Written by Annabel Skrocki
There’s something magical about the way our bodies come to a complete release of all tensions when we’re in the water. It holds us in a way that is comforting, warm and soft. There’s nothing to fight against, nothing to worry or think about. Your skin gets kissed, sweetly, leaving small tingling bumps in its wake. Water glistens in the sun, exposing the stars of the daytime, twinkling and floating around without care. Its color melts into the ground, making your eyes heavy with sparkle. There’s nothing else quite like it. It has the power to wash away and cleanse you of any hurt, anger, or sadness. And while doing so fills you up with love, clarity, and light.
Grief is nothing like this.
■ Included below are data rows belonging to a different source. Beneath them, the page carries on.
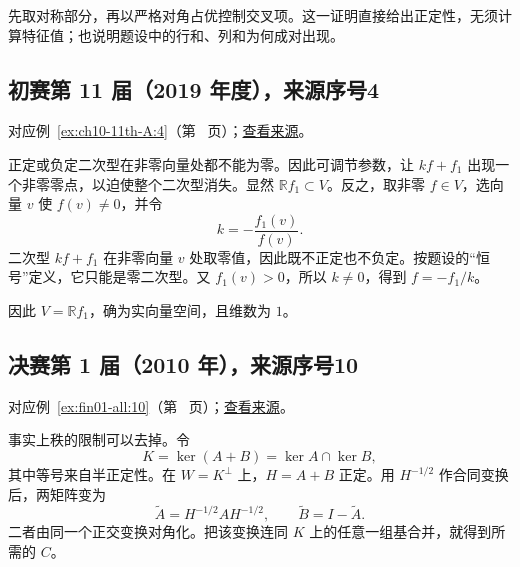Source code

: \documentclass[UTF8,12pt,a4paper,fontset=fandol]{ctexart}
\begin{document}
\begin{remark}[方法与条件]

先取对称部分，再以严格对角占优控制交叉项。这一证明直接给出正定性，无须计算特征值；也说明题设中的行和、列和为何成对出现。

\end{remark}

\subsection{初赛第 11 届（2019 年度），来源序号4}\label{ans:ch10-11th-A:4}\label{pr:ch10-11th-A:4}

对应例~\ref{ex:ch10-11th-A:4}（第~\pageref{ex:ch10-11th-A:4} 页）；\href{https://github.com/lzxcr/cmc-mathematics/blob/64916fa1fdbc3e444a652eca204d5669058ee321/src/problems/preliminary/11/04.md}{查看来源}。

\begin{solve}

正定或负定二次型在非零向量处都不能为零。因此可调节参数，让 $kf+f_1$ 出现一个非零零点，以迫使整个二次型消失。显然 $\mathbb R f_1\subset V$。反之，取非零 $f\in V$，选向量 $v$ 使 $f(v)\neq0$，并令
\[
k=-\frac{f_1(v)}{f(v)}.
\]
二次型 $kf+f_1$ 在非零向量 $v$ 处取零值，因此既不正定也不负定。按题设的“恒号”定义，它只能是零二次型。又 $f_1(v)>0$，所以 $k\neq0$，得到 $f=-f_1/k$。

因此 $V=\mathbb R f_1$，确为实向量空间，且维数为 $1$。

\end{solve}

\subsection{决赛第 1 届（2010 年），来源序号10}\label{ans:fin01-all:10}\label{pr:fin01-all:10}

对应例~\ref{ex:fin01-all:10}（第~\pageref{ex:fin01-all:10} 页）；\href{https://github.com/lzxcr/cmc-mathematics/blob/64916fa1fdbc3e444a652eca204d5669058ee321/src/problems/finals/01/10.md}{查看来源}。

\begin{solve}

事实上秩的限制可以去掉。令
\[
K=\ker(A+B)=\ker A\cap\ker B,
\]
其中等号来自半正定性。在 $W=K^\perp$ 上，$H=A+B$ 正定。用 $H^{-1/2}$ 作合同变换后，两矩阵变为
\[
\widetilde A=H^{-1/2}AH^{-1/2},\qquad
\widetilde B=I-\widetilde A.
\]
二者由同一个正交变换对角化。把该变换连同 $K$ 上的任意一组基合并，就得到所需的 $C$。

\end{solve}
\end{document}
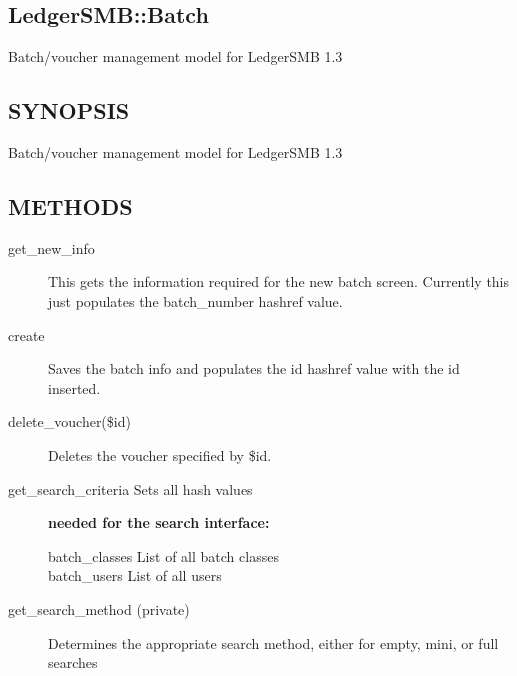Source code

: \begin{description}
\begin{description}
\begin{description}
\begin{description}
\begin{description}
\begin{description}
\begin{description}
\section{LedgerSMB::Batch\label{LedgerSMB::Batch}}


Batch/voucher management model for LedgerSMB 1.3

\subsection*{SYNOPSIS\label{LedgerSMB::Batch_SYNOPSIS}}


Batch/voucher management model for LedgerSMB 1.3

\subsection*{METHODS\label{LedgerSMB::Batch_METHODS}}
\begin{description}

\item[{get\_new\_info}] \mbox{}

This gets the information required for the new batch screen.  Currently this
just populates the batch\_number hashref value.


\item[{create}] \mbox{}

Saves the batch info and populates the id hashref value with the id inserted.


\item[{delete\_voucher(\$id)}] \mbox{}

Deletes the voucher specified by \$id.


\item[{get\_search\_criteria Sets all hash values}] \textbf{needed for the search interface:}\begin{description}

\item[{batch\_classes List of all batch classes}] \mbox{}
\item[{batch\_users
List of all users}] \mbox{}\end{description}

\item[{get\_search\_method (private)}] \mbox{}

Determines the appropriate search method, either for empty, mini, or full 
searches




\end{description}
\end{description}
\end{description}
\end{description}
\end{description}
\end{description}
\end{description}
\end{description}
Grief reaches into your soul, into the most delicate part of you, and rips it right out. Not caring about the trail of your crushed pieces, it leaves you empty, struggling to breathe, to make sense of the events that just occurred. Grief does not care who you are. It will come in waves, furious and angry. Pulling the tide all the way out, starving the small beings buried in the sand and cracks of the reef. Leaving everything to dry out and wither away in the heat of the sun.
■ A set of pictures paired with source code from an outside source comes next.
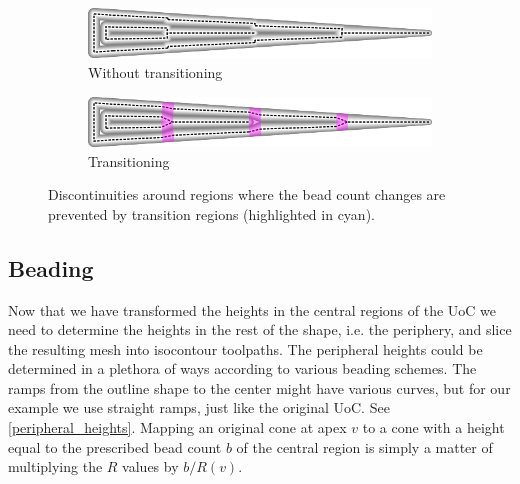 \begin{figure}
\centering
\setlength{\figwidth}{\columnwidth}
\begin{subfigure}{0.9\figwidth}\centering
\includegraphics[width=\columnwidth]{sources/method/wedge_no_transitioning.png}
\caption{Without transitioning}
\end{subfigure}
\begin{subfigure}{0.9\figwidth}\centering
\includegraphics[width=\columnwidth]{sources/method/wedge_transitioning.png}
\caption{Transitioning}
\end{subfigure}
\caption{
Discontinuities around regions where the bead count changes are prevented by transition regions (highlighted in cyan).
}
\label{transitions}
\end{figure}














\subsection{Beading}\label{sec_peripheral_height_adjustment}

Now that we have transformed the heights in the central regions of the UoC we need to determine the heights in the rest of the shape, i.e. the periphery, and slice the resulting mesh into isocontour toolpaths.
The peripheral heights could be determined in a plethora of ways according to various beading schemes.
The ramps from the outline shape to the center might have various curves,
but for our example we use straight ramps, just like the original UoC.
See \cref{peripheral_heights}.
Mapping an original cone at apex $v$ to a cone with a height equal to the prescribed bead count $b$ of the central region is simply a matter of multiplying the $R$ values by $b / R(v)$.


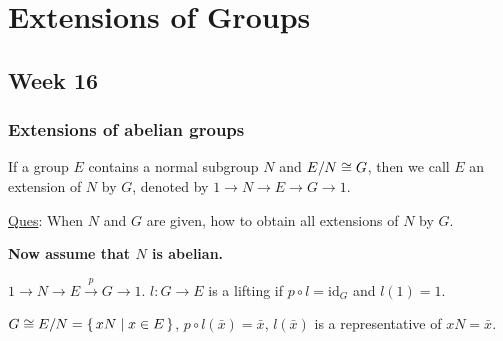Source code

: \section{Extensions of Groups}
\subsection{Week 16}
\subsubsection{Extensions of abelian groups}

\begin{definition}
  If a group $E$ contains a normal subgroup $N$ and ${E}/{N} \cong G$,
  then we call $E$ an extension of $N$ by $G$, denoted by
  $1 \to N \to E \to G \to 1$.
\end{definition}

\underline{Ques}: When $N$ and $G$ are given, how to obtain all extensions of
$N$ by $G$.

{\bf Now assume that $N$ is abelian.}

\begin{definition}
  $1 \to N \to E \xrightarrow{p} G \to 1$.
  $l: G \to E $ is a lifting if $p \circ l = \text{id}_G$ and $l(1) = 1$.
\end{definition}

\begin{remark}
  $G \cong {E}/{N} = \{\, xN \mid x \in E \,\}$,
  $p \circ l(\bar{x}) = \bar{x}$, $l(\bar{x})$ is a representative of $xN = \bar{x}$.
\end{remark}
Your perception of everything changes when you lose someone who was a part of you. Things that felt like home no longer give you the same comfort. It’s hard to find your way, to get your grasp and understanding of things in a world that feels dark and empty. It’s all heavy, like your clothes are soaked in a thick coat of mud that’s holding you down, trying to push you further away. Some days the water is more gentle, caressing the nape of your neck with tenderness, holding you just above the surface, not to let you get sucked under. A surge of clarity cleanses you of the thickness, washing it away with the warmth only a mother can provide.
That’s when you can finally take a breath. The first breath in what feels like years. The soft water affectionately lifts you up and wraps you in her waves. She breathes with you, carefully and slowly. Holding you, giving you rest.
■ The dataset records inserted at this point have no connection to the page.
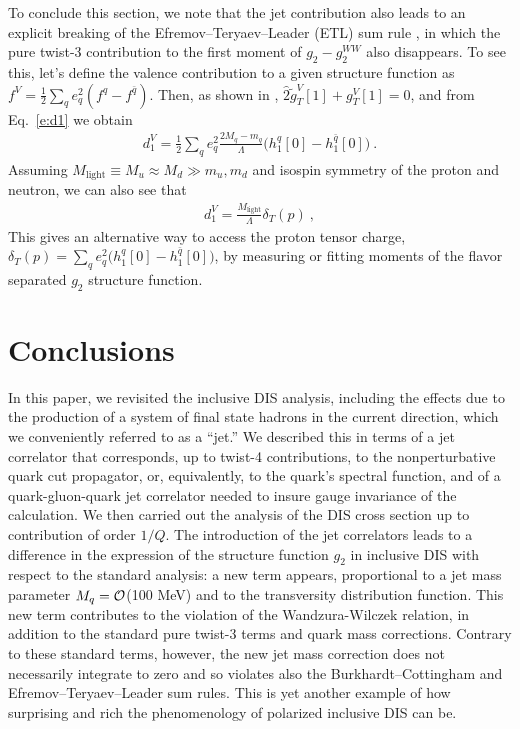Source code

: \documentclass[preprintnumbers,floatfix,nofootinbib]{revtex4}
\def\AAcom#1{{\bf  \textcolor{Red}{[AA: {#1}]}}}
\newcommand{\mj}{M_q}
\newcommand{\mq}{m_q}
\begin{document}
To conclude this section, we note that the jet contribution also leads to an explicit breaking of the Efremov--Teryaev--Leader (ETL) sum rule \cite{Efremov:1996hd}, in which the pure twist-3 contribution to the first moment of $g_2-g_2^{WW}$ also disappears. To see this, let's define the valence contribution to a given structure function as $f^V=\frac12\sum_q e_q^2 (f^q-f^{\bar q})$. Then, as shown in \cite{Efremov:1996hd}, $\widehat 2\tilde g_T^V[1] + g_T^V[1]  = 0$, and from Eq.~\eqref{e:d1} we obtain
\begin{align}
  d_1^V = \frac12 \sum_q e_q^2 \frac{2\mj- \mq}{\Lambda} 
    \big(h_1^{q}[0]-h_1^{\bar q}[0]\big) \ .
\end{align}
Assuming $M_\text{light}\equiv M_u \approx M_d \gg m_u , m_d$ and isospin symmetry of the proton and neutron, we can also see that 
\begin{align}
  d_1^V = \frac{M_{\text{light}}}{\Lambda} \delta_T(p) \ ,   
\end{align}
This gives an alternative way to access the proton tensor charge, $\delta_T(p) = \sum_q e_q^2 \big(h_1^{q}[0]-h_1^{\bar q}[0]\big)$, by measuring or fitting moments of the flavor separated $g_2$ structure function.





\section{Conclusions}

In this paper, we revisited the inclusive DIS analysis, including the
effects due to the production of a system of final state hadrons in the current direction, which we
conveniently referred to as a ``jet.'' We described this in terms of a jet
correlator that corresponds, up to twist-4 contributions, to the nonperturbative quark cut propagator, or, equivalently, to the quark's spectral function, and of a quark-gluon-quark jet correlator needed to insure gauge invariance of the calculation.
We then carried out the analysis of 
the DIS cross section up to contribution of order $1/Q$. 
The introduction of the jet correlators 
leads to a difference in the expression of the structure function $g_2$ in
inclusive DIS with respect to the standard analysis: a new term appears, proportional to a jet mass parameter $\mj={\cal O}$(100 MeV)
and to the transversity distribution function. This new term
contributes to the violation of the Wandzura-Wilczek relation, in addition to
the standard pure twist-3 terms and quark mass corrections. Contrary to these
standard terms, however, the new jet mass correction does not necessarily integrate to zero and so violates also the
Burkhardt--Cottingham and Efremov--Teryaev--Leader sum rules. This is yet another example of how surprising
and rich the phenomenology of polarized inclusive DIS can be. 
\end{document}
I lost my creator, my mom, who also was my best friend. The water, more specifically; Lake Michigan has always been a part of our lives. A place of solace, a place we would go to find joy, love, and deep happiness. Lake Michigan held my mother, made her feel weightless. It gave her support no one and nothing else could. The water carried her gracefully and compassionately, as if it knew what was bound to happen. Now she carries me, holds me, comforts me, and loves me. And I feel my mother through it.
The grief will always be with me. I will always feel its deep intertwined roots in my being. Just as Lake Michigan will always hold me. Letting me rest, flow and breathe. Leaving me weightless as it did so many times for my mother. Washing away the mud, the pain and the hurt, for just enough time to take a breath. This water will continue to fill me up until my last days floating in its arms.